§ THE PROBLEM: Give the count of lines in the data that include the string "zhimg", with no added remarks.

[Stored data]
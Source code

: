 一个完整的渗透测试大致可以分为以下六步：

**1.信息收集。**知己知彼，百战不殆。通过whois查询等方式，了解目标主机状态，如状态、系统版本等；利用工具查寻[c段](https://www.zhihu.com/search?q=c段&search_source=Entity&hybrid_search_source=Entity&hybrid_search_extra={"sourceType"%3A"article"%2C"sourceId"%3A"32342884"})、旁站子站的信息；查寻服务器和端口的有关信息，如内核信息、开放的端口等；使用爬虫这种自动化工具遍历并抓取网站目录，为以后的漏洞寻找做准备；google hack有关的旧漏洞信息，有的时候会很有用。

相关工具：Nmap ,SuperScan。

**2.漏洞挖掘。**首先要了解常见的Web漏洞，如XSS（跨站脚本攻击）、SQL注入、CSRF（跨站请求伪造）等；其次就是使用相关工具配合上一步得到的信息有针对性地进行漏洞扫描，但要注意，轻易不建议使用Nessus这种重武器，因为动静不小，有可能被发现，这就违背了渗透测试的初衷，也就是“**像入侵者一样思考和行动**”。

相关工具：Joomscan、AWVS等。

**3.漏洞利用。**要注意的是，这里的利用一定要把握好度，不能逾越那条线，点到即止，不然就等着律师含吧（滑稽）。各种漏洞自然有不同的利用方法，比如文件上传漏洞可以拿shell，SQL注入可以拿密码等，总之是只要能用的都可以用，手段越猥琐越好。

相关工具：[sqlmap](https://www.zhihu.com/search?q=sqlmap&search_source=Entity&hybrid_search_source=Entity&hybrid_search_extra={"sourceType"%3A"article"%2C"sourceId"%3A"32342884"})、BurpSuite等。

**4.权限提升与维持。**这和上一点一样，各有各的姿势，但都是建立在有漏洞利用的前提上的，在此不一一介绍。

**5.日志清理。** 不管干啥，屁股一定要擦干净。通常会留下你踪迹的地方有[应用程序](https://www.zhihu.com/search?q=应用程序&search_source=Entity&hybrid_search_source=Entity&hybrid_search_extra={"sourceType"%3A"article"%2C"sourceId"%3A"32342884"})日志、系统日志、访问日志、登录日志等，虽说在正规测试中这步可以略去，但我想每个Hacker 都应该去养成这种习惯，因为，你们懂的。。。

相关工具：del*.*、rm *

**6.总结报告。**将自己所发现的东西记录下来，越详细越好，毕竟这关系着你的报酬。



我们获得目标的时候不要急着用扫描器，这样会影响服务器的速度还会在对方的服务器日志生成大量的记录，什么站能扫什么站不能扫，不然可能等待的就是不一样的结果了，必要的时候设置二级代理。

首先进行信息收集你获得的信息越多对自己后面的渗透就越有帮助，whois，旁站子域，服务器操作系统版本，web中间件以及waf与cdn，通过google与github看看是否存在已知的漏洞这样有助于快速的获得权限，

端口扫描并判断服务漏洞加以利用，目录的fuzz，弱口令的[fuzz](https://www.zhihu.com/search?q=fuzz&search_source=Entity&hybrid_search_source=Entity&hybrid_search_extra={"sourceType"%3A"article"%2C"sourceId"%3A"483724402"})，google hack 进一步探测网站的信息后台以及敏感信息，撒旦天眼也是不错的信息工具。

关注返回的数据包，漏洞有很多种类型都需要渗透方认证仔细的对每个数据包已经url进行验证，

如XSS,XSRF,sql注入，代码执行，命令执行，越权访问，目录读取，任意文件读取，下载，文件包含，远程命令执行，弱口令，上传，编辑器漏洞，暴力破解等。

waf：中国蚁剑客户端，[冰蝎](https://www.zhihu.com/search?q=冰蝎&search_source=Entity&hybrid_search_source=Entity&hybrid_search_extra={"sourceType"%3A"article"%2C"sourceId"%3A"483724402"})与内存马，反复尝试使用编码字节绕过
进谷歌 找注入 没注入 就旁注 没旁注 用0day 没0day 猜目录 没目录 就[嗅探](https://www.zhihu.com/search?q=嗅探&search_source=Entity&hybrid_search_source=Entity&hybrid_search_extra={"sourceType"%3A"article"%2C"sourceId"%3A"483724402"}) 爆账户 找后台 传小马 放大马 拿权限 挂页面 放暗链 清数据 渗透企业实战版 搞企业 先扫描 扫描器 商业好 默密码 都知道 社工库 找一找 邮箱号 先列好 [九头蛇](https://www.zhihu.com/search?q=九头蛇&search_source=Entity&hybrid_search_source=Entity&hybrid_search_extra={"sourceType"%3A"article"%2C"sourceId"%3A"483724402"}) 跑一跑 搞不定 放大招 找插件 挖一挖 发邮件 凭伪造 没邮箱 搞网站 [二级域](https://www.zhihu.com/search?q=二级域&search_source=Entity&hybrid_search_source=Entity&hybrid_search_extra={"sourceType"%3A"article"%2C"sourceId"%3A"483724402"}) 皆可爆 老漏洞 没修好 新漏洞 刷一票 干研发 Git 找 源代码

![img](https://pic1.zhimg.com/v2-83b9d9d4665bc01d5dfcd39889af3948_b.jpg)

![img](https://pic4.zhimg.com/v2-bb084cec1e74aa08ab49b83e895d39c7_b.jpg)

§ FINISHED EXERCISE: 2